• [Activity]:
Within the data below, count every line that includes "thực" and report the total alone.

• [Document images with source code]:

=-=-=-=-=

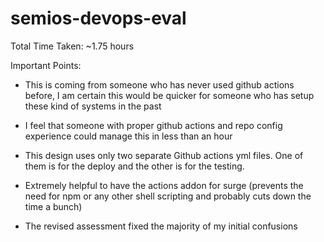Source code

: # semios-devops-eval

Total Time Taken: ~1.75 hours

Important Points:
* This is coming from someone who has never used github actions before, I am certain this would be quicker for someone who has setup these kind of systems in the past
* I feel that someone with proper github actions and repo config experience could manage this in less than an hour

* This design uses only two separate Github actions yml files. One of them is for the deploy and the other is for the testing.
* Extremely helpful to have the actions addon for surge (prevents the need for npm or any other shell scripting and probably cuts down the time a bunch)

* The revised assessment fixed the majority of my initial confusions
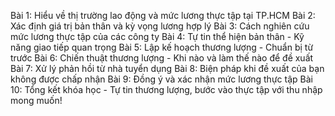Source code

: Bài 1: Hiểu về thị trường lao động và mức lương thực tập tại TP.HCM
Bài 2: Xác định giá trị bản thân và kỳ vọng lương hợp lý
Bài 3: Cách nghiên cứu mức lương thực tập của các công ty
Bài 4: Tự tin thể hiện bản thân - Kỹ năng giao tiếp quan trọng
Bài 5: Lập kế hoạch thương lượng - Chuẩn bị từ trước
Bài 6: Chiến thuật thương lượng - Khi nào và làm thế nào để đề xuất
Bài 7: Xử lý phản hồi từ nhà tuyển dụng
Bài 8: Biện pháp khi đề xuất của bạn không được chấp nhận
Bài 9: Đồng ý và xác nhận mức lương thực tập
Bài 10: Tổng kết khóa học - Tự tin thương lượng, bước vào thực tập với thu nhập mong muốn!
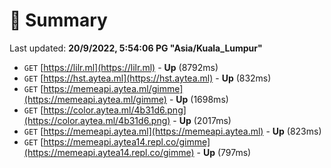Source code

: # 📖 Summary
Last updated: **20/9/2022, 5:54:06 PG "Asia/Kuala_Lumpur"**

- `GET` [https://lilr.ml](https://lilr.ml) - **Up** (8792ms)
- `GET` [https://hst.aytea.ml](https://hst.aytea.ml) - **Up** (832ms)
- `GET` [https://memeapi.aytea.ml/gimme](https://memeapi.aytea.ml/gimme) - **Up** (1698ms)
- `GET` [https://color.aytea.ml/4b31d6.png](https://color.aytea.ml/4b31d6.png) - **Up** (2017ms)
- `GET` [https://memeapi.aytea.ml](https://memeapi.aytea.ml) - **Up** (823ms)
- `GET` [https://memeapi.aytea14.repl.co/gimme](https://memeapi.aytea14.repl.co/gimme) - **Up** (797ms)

=-=-=-=-=

• [Result of the task]:
4